There's shows with anti-heros and flawed characters that I can like and shows with flawed characters that I simply can't warm up to in any way shape or form. And for whatever art people may find in Dexter or House, for me it was like trying to eat reheated scrambled eggs that had cooled off again from the microwave.

In contrast, I enjoy watching Larry David, and Gerry Dee (Mr. D) and even enjoyed watching Dabney Coleman as Buffalo Bill ( http://en.wikipedia.org/wiki/Buffalo_Bill_(TV_series) and of course Kiefer Sutherland as Jack Bauer and Bryan Cranston as Walter White.

I kind of had high hopes for AMC's _Hell On Wheels_, but its become kind of ho-hum for me. I like Common's character and acting on it, and it has a nice sleazy muddy _McCabe and Mrs. Miller_ vibe, but the manner in which people just kinda sorta happen to show up in the middle of nowhere started to eat away at the believability of the story, the same way that eventually realizing you could drive from anywhere to anywhere else in L.A., NYC, and Washington, on _24_ ruined that one. 24 is another one that started out very strong, and ended up running on fumes. Those first 2 seasons, when people who you thought were central characters got killed off, left you with this sense that you had absolutely no idea what could happen next. And that made the show exciting and groundbreaking. After 4 seasons, though, they had to up the ante too much, and it started to be like watching Star Trek (Oh, that extra is going down). Besides, it was getting to be like Townsville on Powerpuff Girls - after all those biowarfare outbreaks, suitcase nukes, and other catastrophes, you'd figure nobody would want to live in L.A. anymore. Once the it-could-happen vibe was gone, the show lost a lot.

And how the hell did we get this far without mentioning CODCO?

Finally, most of this thread has centred around dramatic series or sitcom/comedy-variety.

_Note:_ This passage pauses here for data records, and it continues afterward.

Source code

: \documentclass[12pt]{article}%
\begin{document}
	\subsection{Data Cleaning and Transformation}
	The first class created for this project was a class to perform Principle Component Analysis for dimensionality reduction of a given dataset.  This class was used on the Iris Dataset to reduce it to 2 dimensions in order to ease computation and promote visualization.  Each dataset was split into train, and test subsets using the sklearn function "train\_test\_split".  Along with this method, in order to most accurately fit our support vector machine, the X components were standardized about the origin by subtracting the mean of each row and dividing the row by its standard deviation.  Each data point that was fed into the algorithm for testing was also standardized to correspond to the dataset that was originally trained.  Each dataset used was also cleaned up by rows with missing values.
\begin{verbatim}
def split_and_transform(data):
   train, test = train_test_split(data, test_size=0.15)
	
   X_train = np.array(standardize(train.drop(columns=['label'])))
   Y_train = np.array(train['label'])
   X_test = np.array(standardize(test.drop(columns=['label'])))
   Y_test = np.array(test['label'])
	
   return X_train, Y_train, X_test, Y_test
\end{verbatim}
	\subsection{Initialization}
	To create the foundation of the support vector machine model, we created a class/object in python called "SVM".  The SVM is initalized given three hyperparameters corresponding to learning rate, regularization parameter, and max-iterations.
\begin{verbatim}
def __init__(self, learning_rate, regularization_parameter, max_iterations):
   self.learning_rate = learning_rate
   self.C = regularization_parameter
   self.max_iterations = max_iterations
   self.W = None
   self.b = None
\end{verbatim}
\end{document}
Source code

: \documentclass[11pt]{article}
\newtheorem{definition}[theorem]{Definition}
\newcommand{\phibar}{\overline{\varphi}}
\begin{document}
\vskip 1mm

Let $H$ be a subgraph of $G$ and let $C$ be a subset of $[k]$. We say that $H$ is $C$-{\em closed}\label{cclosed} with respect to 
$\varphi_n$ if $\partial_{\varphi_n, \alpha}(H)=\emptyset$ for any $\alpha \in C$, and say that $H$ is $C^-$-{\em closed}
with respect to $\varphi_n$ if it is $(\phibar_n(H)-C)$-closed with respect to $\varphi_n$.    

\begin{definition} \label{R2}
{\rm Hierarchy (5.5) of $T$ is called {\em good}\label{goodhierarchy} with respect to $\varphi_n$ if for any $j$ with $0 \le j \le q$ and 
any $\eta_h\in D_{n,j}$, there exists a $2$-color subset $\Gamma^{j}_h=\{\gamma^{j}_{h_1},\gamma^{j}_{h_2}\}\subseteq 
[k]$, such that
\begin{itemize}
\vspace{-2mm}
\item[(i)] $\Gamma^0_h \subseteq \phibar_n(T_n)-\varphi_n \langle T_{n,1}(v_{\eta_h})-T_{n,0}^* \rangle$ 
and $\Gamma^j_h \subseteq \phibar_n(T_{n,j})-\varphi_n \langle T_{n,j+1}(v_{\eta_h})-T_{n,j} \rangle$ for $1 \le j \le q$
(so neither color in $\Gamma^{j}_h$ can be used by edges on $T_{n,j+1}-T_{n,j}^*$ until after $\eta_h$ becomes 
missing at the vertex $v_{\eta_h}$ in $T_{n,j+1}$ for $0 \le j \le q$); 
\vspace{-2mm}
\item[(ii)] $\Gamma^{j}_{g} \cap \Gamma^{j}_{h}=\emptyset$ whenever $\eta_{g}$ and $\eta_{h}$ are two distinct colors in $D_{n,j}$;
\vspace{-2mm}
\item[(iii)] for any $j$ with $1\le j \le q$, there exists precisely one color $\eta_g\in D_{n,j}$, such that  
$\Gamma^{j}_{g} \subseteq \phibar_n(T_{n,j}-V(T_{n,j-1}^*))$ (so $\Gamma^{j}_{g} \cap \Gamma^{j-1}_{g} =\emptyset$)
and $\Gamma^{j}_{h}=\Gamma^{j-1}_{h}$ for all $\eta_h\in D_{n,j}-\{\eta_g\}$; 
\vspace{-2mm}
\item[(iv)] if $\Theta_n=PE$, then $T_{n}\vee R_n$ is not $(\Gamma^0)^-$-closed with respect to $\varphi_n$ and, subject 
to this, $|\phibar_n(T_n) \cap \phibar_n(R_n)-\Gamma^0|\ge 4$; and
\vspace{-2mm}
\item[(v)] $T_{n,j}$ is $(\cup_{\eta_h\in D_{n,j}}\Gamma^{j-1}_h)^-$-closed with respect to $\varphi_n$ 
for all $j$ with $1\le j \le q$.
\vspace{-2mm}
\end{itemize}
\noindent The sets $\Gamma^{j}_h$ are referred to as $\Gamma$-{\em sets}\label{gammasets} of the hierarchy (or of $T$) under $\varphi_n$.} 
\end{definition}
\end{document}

More to life and TV than that.

_Cajun Cookin' with Justin Wilson_ was a regular hoot and the perfect companion to Andy Griffith. _Sunday Night _with David Sanborn and Jools Holland ( http://www.metafilter.com/64744/Sunday-Night-with-Jools-Holland-and-David-Sanborn ) was an absolutely brilliant music show that went for a few seasons, and produced remarkable jaw-dropping pairings of artists, such as you've never seen anywhere else...ever.

And while I am not an afficionado, there are folks who live and breathe _Top Gear_.


----------



## Intrepid (Oct 9, 2008)

I loved that Turkey episode and Mr. Nessman's play by play of the "turkey drop".


Accept2 said:


> My favorite WKRP episodes were the flying turkeys and the phone cops...........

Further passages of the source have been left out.